Behavioral health benefits are different than those you use to see your primary care doctor or have lab tests. If your insurance does require a referral, the number of sessions will be included in the referral and we will enter this information into your file. Please keep track of this since if you and your therapist determine some additional sessions are needed, you will need to request another referral to cover them.

Claims

To have your claims submitted electronically, please fill out the Request for Electronic Claim Submission form, and bring it to your first session. Federal privacy healthcare laws prohibit your employer from obtaining any information about your participation in therapy without your written consent.

Glossary of Terms
Deductible

The amount you must pay before your health insurance company starts to pay for care, for example, $500 per individual or $1,500 per family. In most cases, a new deductible must be satisfied each calendar year. 

Co-payment

A fixed dollar amount designated by your insurance company that is your responsibility to pay at each visit (also known as "co-pay"). Common co-payment rates are $10 or $20 per visit, but be aware that copayment rates vary from insurance plan to insurance plan. Co-insurance – The part of your bill, in addition to a co-pay, that you must pay. 

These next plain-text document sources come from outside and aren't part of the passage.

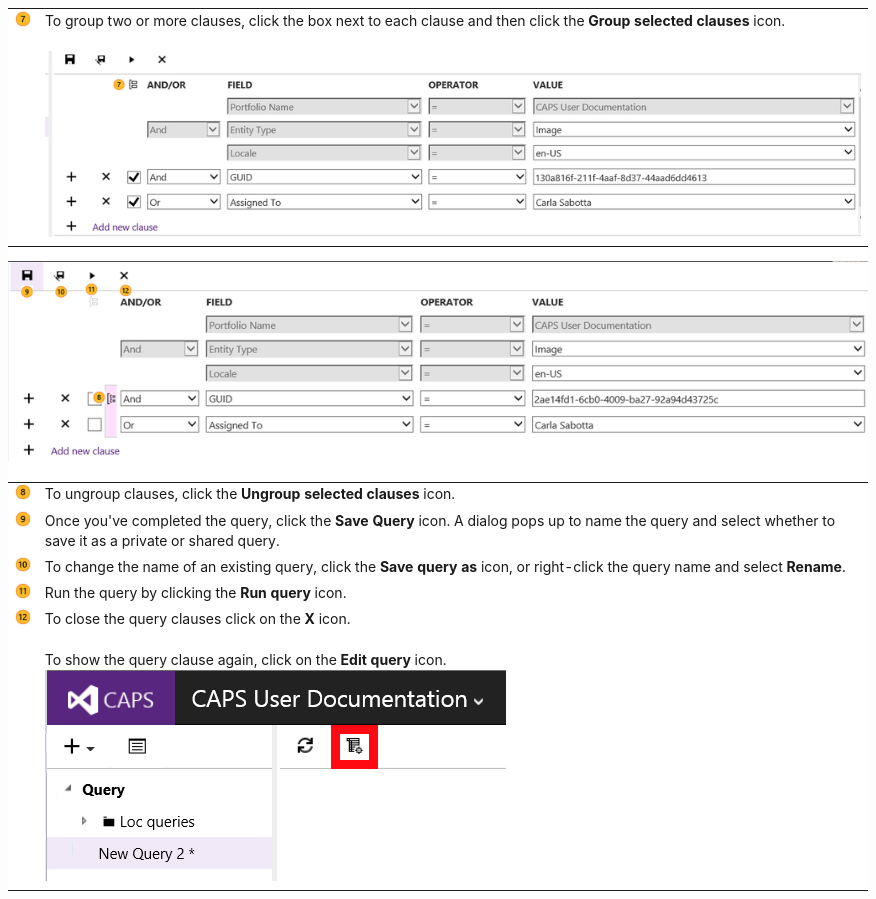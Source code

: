 |||
|-|-|
|![](../Image/Numbered-Callouts/callout7.png)|To group two or more clauses, click the box next to each clause and then click the **Group selected clauses** icon.<br /><br />![](../Image/Create-Query-3.png)|
![](../Image/Create-Query-4.png)

|||
|-|-|
|![](../Image/Numbered-Callouts/callout8.png)|To ungroup clauses, click the **Ungroup selected clauses** icon.|
|![](../Image/Numbered-Callouts/callout9.png)|Once you've completed the query, click the **Save Query** icon. A dialog pops up to name the query and select whether to save it as a private or shared query.|
|![](../Image/Numbered-Callouts/callout10.png)|To change the name of an existing query, click the **Save query as** icon, or right-click the query name and select **Rename**.|
|![](../Image/Numbered-Callouts/callout11.png)|Run the query by clicking the **Run query** icon.|
|![](../Image/Numbered-Callouts/callout12.png)|To close the query clauses click on the **X** icon.<br /><br />To show the query clause again, click on the **Edit query** icon. ![](../Image/Edit-query-icon.png)|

Co-insurance is usually a percentage of the total bill, for example, 20%.

In-network

The therapist has a contract with the health insurance company to provide you with care and will submit your bill directly to the health insurance company for payment. However, you may be responsible for a copayment, deductible and/or co-insurance according to your health insurance company benefit plan.

Non-covered charges

Costs for therapy that your health insurance company does not pay. We recommend that you contact your insurance company prior to treatment to determine if your care is covered by your health insurance policy.

Out-of-network

The therapist is not contracted with the health insurance company to provide you with treatment. You are responsible for the payment of the care.